Opinión | LAS CUENTAS DE LA VIDA

El sello de Francisco

Bergoglio ha dejado su impronta en la Iglesia

El papa Francisco

El papa Francisco / EFE

Con 87 años, la renqueante salud del papa Francisco empieza a suscitar preguntas acerca de un futuro cónclave ya no tan lejano. El dictado del tiempo se impone incluso en los cuerpos más recios y el de Jorge M. Bergoglio nunca lo ha sido exactamente. Conserva, sin embargo, una firme voluntad de mando, herencia jesuítica tal vez, y una visión reformista que resulta excesiva para unos e insuficiente para otros. A la fuerza, la elección de un nuevo sumo pontífice supondrá un primer juicio acerca de su reinado. ¿El primer Papa hispanoamericano dará paso a otro papa de las periferias o habrá un retorno a las viejas esencias de Europa? No lo sabemos. También es cierto que no todas las periferias comparten exactamente la misma visión y que la sensibilidad teológica –o los problemas– de la Iglesia africana, tan tradicional en su forma y en su fondo, no es idéntica a la de la asiática o de la sudamericana. Francisco, en todo caso, no se ha caracterizado precisamente por la rigidez doctrinal: sus declaraciones, a menudo contradictorias, se pueden interpretar en un sentido o en el opuesto, a favor de unos o de otros. Esa indefinición, creo que buscada, ha generado un indudable desconcierto entre muchos creyentes, pero al mismo tiempo ha favorecido una extraña apertura que impide cualquier vuelta atrás. Del mismo modo que Benedicto XVI, liberalizando la misa en latín (ahora severamente limitada de nuevo por Francisco), quebró la visión unilateral de que solo un tipo de liturgia era posible (y esta apertura, sin duda, tendrá que ser aceptada de nuevo en el futuro, dado que miles de fieles, sobre todo en los Estados Unidos, se han educado en la misa tridentina), asimismo el aggiornamento bergogliano seguirá influyendo en el catolicismo de las próximas décadas. Lo hará por vía de sus nombramientos episcopales y cardenalicios, y también porque los derechos adquiridos por los laicos se revierten sólo con una enorme dificultad.

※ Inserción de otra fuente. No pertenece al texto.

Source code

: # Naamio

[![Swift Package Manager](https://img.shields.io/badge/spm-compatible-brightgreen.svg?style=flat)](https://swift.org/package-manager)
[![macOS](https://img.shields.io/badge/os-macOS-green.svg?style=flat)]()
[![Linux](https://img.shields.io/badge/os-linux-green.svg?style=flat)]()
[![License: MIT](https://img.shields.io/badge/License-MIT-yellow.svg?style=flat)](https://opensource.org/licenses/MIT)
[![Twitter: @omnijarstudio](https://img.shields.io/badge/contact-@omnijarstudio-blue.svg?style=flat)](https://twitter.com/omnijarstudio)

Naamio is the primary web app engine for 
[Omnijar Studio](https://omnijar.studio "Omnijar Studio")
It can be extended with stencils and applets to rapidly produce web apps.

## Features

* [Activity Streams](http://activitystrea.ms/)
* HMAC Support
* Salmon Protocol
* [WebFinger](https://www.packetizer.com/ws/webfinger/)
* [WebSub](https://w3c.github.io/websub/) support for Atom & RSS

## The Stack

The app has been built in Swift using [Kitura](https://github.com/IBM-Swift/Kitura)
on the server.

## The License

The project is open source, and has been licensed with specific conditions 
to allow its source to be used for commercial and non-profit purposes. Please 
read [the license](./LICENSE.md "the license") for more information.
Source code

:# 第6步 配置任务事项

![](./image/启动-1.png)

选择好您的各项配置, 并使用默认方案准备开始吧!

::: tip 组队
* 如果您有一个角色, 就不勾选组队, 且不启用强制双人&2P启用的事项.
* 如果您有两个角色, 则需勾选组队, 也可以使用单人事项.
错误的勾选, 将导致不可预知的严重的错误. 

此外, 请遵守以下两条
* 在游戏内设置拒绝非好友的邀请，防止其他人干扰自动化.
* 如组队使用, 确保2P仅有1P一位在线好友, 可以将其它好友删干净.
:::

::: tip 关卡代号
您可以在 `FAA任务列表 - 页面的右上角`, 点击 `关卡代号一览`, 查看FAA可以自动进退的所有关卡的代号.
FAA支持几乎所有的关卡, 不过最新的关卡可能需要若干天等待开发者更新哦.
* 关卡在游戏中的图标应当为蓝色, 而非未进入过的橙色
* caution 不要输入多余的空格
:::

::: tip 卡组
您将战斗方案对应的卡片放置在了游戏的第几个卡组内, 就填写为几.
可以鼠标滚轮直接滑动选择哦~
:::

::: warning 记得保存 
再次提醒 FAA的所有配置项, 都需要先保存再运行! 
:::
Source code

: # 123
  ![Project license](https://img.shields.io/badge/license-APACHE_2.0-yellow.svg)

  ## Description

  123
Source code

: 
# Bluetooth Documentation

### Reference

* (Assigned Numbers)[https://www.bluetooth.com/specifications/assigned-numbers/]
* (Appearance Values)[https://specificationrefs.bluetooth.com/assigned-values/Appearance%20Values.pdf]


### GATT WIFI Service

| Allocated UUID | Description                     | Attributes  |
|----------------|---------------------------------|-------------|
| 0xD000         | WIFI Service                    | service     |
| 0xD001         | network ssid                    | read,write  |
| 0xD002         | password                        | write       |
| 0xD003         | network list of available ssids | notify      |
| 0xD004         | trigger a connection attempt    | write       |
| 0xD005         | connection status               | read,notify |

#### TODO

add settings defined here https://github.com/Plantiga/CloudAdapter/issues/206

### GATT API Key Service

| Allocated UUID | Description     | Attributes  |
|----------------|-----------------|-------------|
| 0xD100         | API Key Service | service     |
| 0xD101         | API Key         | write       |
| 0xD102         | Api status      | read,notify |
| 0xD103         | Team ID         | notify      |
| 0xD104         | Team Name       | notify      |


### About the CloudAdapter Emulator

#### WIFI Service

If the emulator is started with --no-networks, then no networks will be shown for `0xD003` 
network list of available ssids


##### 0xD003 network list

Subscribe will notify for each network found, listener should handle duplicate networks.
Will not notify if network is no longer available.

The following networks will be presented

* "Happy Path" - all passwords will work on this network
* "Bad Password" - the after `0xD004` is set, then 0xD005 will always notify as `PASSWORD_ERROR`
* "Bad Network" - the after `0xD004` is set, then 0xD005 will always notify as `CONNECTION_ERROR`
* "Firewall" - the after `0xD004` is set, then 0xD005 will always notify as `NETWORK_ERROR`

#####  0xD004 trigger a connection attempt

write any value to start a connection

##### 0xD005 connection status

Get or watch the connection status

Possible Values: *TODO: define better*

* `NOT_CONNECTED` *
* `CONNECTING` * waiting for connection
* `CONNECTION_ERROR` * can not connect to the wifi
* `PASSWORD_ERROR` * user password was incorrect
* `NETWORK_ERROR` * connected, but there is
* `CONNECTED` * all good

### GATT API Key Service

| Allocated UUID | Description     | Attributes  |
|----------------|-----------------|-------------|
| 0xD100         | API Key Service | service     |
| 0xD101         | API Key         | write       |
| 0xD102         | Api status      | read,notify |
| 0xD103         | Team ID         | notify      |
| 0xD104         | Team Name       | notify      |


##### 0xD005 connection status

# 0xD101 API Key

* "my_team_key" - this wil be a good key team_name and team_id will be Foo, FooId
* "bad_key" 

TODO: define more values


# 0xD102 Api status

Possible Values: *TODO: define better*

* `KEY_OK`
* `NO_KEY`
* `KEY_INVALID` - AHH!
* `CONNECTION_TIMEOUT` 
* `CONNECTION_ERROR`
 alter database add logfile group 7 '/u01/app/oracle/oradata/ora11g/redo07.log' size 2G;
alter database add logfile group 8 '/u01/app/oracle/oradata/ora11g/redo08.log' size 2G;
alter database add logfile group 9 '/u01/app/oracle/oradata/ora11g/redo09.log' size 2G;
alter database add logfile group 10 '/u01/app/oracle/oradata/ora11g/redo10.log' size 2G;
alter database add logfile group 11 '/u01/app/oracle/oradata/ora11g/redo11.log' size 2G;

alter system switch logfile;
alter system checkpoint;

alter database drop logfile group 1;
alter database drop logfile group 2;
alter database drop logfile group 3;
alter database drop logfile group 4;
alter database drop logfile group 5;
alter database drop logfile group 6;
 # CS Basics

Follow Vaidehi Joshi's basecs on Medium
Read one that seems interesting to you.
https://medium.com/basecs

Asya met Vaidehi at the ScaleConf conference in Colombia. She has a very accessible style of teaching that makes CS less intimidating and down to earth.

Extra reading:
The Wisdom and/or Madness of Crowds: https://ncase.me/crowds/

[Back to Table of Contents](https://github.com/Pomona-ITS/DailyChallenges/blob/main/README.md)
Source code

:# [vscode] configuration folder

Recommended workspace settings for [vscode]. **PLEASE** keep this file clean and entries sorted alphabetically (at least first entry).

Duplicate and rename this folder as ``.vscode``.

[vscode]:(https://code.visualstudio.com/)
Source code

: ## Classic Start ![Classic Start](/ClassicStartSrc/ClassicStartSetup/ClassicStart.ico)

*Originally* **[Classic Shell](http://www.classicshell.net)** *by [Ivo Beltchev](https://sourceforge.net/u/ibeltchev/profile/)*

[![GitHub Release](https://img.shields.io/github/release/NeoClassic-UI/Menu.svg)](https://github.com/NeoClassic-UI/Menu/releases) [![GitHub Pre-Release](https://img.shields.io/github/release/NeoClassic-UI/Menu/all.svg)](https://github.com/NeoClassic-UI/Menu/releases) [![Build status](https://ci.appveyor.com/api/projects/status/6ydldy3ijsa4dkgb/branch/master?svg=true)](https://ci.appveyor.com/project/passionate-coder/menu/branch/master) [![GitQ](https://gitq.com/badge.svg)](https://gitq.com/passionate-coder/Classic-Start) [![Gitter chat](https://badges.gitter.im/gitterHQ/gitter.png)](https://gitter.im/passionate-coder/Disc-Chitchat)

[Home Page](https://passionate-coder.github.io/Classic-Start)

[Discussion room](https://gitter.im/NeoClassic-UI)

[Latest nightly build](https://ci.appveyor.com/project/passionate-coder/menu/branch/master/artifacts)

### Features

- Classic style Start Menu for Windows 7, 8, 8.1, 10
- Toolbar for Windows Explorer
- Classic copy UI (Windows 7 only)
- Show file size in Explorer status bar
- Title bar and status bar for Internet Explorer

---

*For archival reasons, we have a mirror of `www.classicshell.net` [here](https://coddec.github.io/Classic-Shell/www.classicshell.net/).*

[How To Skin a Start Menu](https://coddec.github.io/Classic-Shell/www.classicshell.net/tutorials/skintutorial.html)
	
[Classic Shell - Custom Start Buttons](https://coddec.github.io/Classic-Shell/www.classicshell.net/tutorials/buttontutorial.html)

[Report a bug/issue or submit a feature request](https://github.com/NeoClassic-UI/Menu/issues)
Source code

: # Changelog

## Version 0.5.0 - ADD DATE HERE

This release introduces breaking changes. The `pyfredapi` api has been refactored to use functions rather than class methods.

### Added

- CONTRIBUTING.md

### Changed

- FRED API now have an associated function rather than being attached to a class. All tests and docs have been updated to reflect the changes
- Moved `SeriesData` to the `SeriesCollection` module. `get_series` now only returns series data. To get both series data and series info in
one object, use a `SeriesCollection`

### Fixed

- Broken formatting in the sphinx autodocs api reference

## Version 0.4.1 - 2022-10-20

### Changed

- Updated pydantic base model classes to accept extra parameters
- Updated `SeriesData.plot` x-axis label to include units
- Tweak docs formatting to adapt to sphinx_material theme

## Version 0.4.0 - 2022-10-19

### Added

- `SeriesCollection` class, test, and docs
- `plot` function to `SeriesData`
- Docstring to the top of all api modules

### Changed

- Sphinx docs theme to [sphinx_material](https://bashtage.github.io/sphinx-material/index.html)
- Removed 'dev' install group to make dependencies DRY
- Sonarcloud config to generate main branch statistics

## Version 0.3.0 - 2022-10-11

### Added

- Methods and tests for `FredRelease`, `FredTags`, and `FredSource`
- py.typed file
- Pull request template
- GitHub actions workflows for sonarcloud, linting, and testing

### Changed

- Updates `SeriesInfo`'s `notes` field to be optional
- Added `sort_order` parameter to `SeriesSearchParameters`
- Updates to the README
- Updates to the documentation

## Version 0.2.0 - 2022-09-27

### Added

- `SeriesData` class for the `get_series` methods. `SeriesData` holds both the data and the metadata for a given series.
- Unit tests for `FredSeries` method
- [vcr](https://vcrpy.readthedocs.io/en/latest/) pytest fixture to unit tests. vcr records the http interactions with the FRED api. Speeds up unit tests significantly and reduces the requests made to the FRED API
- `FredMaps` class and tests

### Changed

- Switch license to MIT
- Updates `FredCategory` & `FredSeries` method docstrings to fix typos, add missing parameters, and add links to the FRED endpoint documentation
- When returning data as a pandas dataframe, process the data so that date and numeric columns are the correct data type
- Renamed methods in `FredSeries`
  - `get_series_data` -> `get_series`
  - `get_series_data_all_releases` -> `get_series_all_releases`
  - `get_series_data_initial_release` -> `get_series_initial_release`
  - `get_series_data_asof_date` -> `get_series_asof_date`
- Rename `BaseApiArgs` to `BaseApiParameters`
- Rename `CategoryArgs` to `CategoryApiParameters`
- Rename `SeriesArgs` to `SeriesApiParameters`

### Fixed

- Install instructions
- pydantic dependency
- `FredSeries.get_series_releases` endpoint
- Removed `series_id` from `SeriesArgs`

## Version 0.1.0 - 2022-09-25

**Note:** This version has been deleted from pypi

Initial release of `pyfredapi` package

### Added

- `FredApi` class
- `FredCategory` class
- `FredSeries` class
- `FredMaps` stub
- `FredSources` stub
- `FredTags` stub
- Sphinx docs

Es probable que el próximo cónclave tenga que buscar un equilibrio entre los dos últimos pontificados: por un lado, la lucha contra el relativismo cultural que ha ensombrecido la luz de Occidente; por otro, el énfasis en la misericordia. Al mismo tiempo, el reequilibrio entre el tesoro de la tradición y la experiencia posmoderna de un mundo sin anclajes y, por tanto, sin apenas referentes del pasado. Por utilizar el lenguaje empleado por el propio papa Francisco en su último libro entrevista con Javier Martínez-Brocal, tras un pontificado caracterizado por el eslogan de «hagan lío», llegará otro más tranquilo que consolide un periodo de cambios. Se diría que, más que con Juan Pablo II o con Benedicto XVI, ha sido finalmente con Francisco que se ha cerrado el Postconcilio. Quizás después se pueda iniciar ya el juicio sereno que requiere, a medio camino entre la sociología, la historia y la teología. Lo único cierto es que dar marcha atrás a las agujas del reloj nunca funciona, porque no hay pasado que vuelva si no es en forma de algo ligeramente distinto. Esta ley –que vi enunciada por primera vez en una carta de Isaiah Berlin– también puede aplicarse ahora. Bergoglio ha dejado ya su impronta en la Iglesia; tal como lo hizo Ratzinger, de un modo quizás más sutil. Nadie escapa a su destino.